You must be proactive, reach out and work with all areas of the business. It can be hard, but to become a user-centred designer requires turning away from your screen and make people your craft.

Start inside the company

  1. Product Owner
    Your product owner should be your closest ally in recruiting users because it should be in their interests to do research and validate concepts. If they have influence in the company they can probably help you. They may also have contacts in the sector or customers that you can go meet.
  2. Consultants
    Some companies have consultants who will do work on behalf of the customer. They are the users inside your company. While they may have much more knowledge of the product than external users, they can be helpful for doing quick and dirty testing.
  3. Training services
    Some software companies still train their users face to face. Perhaps you can piggyback training sessions to see what new users struggle with, and if you’re lucky, pose some questions. Perhaps your company could offer a discount to users who opt-in to participate in research.
  4. Sales / Account managers
    Sales and account managers hold the closest relationship to clients–they understand their desires and demands, and can help build bridges for you, pose questions on your behalf and you could even try to attend customer meetings.
  5. Technical support
    Technical support have regular contact with users and often have the highest visibility to problems and pain points. Work with them to run surveys or engage with users inside your company’s support platforms and forums. They may also be running a beta program with users and you could try get hold of a few of them.
  6. Technical architects
    If your company has a technical architect or solutions architect, build a relationship with them and pair with them when they meet clients to better understand their customer and user needs from a technical standpoint–basically go to as many customer meetings a possible, if travel is an expense tell your manager its cheaper than hiring participants.
  7. Research and development
    R&D are often very proactive in market research. If you are lucky, they may have access to user groups and other professional networks.
  8. The company boss
    Co-opt a senior decision-maker to help you champion a UX project, they typically have influence and can call upon their contacts. They might be able to make things happen.

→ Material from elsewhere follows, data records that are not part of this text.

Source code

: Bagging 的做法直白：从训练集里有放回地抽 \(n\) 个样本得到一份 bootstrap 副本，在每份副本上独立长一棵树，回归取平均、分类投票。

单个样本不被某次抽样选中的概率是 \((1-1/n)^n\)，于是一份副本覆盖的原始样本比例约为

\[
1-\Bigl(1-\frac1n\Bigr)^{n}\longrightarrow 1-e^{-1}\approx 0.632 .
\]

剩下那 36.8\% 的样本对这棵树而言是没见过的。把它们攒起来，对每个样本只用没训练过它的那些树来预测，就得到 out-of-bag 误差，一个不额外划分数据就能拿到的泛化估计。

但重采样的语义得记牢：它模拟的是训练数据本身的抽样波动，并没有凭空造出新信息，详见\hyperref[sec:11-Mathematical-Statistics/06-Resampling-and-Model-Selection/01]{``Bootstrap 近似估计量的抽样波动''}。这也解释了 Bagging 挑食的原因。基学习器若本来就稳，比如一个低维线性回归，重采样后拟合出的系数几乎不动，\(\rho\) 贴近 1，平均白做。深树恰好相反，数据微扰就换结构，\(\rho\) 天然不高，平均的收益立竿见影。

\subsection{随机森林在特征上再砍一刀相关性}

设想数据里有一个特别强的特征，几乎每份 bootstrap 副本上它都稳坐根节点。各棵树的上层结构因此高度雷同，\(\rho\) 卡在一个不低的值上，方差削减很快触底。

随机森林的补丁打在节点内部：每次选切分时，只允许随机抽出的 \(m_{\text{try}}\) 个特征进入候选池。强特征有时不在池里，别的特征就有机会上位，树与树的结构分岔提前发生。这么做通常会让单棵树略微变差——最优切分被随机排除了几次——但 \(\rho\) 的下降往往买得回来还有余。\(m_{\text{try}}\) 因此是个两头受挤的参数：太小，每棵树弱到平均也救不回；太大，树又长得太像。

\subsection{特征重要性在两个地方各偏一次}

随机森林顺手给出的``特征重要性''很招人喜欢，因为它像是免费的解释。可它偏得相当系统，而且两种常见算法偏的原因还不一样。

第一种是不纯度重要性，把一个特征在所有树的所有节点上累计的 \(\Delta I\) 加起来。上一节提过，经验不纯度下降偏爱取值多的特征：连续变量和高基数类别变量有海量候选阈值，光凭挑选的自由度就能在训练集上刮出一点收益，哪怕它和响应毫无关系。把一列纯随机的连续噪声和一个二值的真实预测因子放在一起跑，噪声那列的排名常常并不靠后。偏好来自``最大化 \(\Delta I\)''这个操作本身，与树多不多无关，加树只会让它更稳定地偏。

Where to find your users online

Asking questions to users online is still a valid form of research, here’s a few places I have found useful:

  • Customer support platform
  • Beta Testing programs
  • User forum
  • Professional networks
  • Slack channels
  • Linkedin groups

Research Techniques to use

  • Contextual Enquiry — The most valuable form of user research. Try to persuade a customer that doing research with them onsite. Say it’s non-intrusive and that you’d like to find ways to improve the product just for them. Make them feel special and they might be happy to help.
  • Phone interviews–A 20 minute phone interview is a great way to capture basic user needs, pain points and attitudes. Most customers would be happy to oblige as part of the requirements or process–you could even frame it as a form of customer support.
  • Surveys – With permission of your company, trying sending a survey out to your users, or embed a feedback prompt in the product.
  • Workshops — You might be able to organise a discovery workshop to capture user needs. This is more like a focus group but without the pitfalls of cross-talk and group think. Gamestorming is a fantastic book for workshop ideas.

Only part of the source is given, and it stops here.